Problem description: The result should be every line in the data below that carries the string "structure".

:: Data for review ::

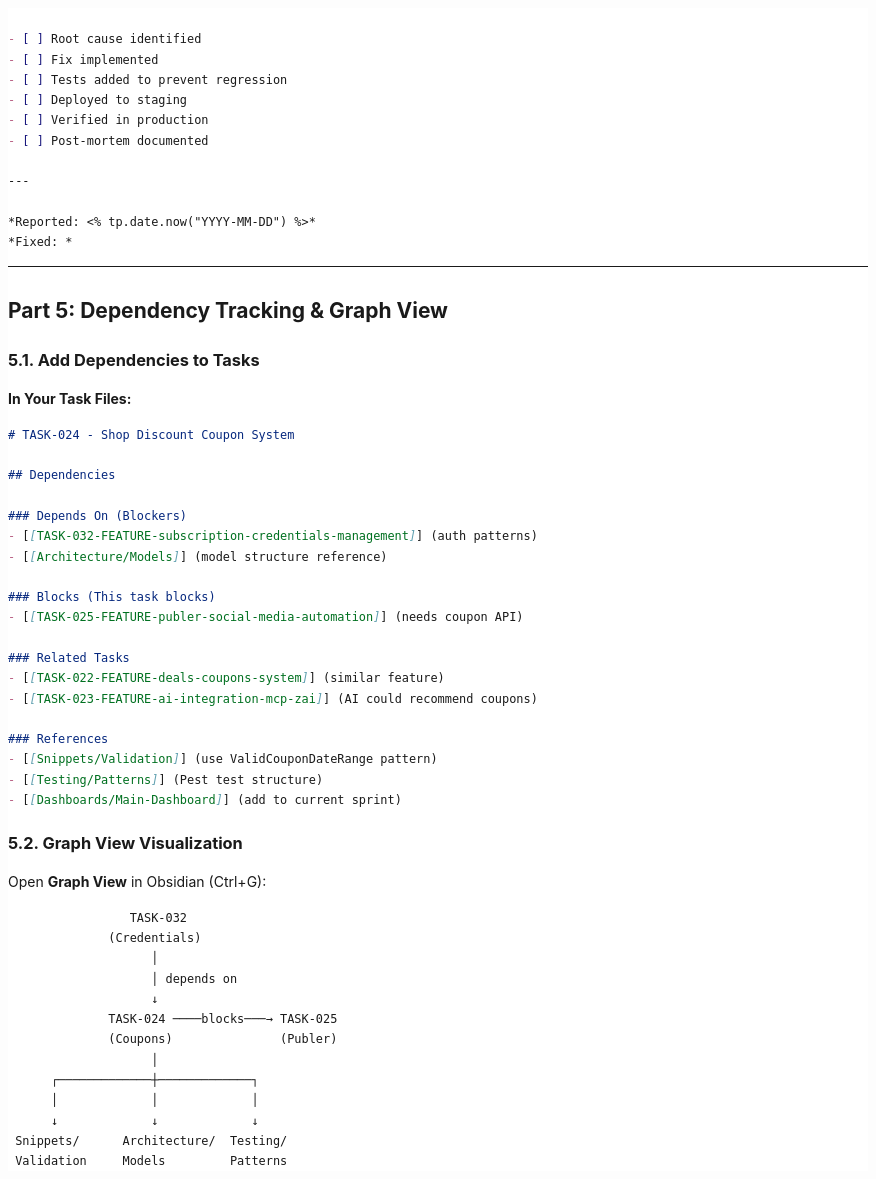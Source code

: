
 ```markdown

- [ ] Root cause identified
- [ ] Fix implemented
- [ ] Tests added to prevent regression
- [ ] Deployed to staging
- [ ] Verified in production
- [ ] Post-mortem documented

---

*Reported: <% tp.date.now("YYYY-MM-DD") %>*
*Fixed: *
```

---

## Part 5: Dependency Tracking & Graph View

### **5.1. Add Dependencies to Tasks**

**In Your Task Files:**

```markdown
# TASK-024 - Shop Discount Coupon System

## Dependencies

### Depends On (Blockers)
- [[TASK-032-FEATURE-subscription-credentials-management]] (auth patterns)
- [[Architecture/Models]] (model structure reference)

### Blocks (This task blocks)
- [[TASK-025-FEATURE-publer-social-media-automation]] (needs coupon API)

### Related Tasks
- [[TASK-022-FEATURE-deals-coupons-system]] (similar feature)
- [[TASK-023-FEATURE-ai-integration-mcp-zai]] (AI could recommend coupons)

### References
- [[Snippets/Validation]] (use ValidCouponDateRange pattern)
- [[Testing/Patterns]] (Pest test structure)
- [[Dashboards/Main-Dashboard]] (add to current sprint)
```

### **5.2. Graph View Visualization**

Open **Graph View** in Obsidian (Ctrl+G):

```
                 TASK-032
              (Credentials)
                    │
                    │ depends on
                    ↓
              TASK-024 ────blocks───→ TASK-025
              (Coupons)               (Publer)
                    │
      ┌─────────────┼─────────────┐
      │             │             │
      ↓             ↓             ↓
 Snippets/      Architecture/  Testing/
 Validation     Models         Patterns
```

:::

Answer area:
- [[Architecture/Models]] (model structure reference)
- [[Testing/Patterns]] (Pest test structure)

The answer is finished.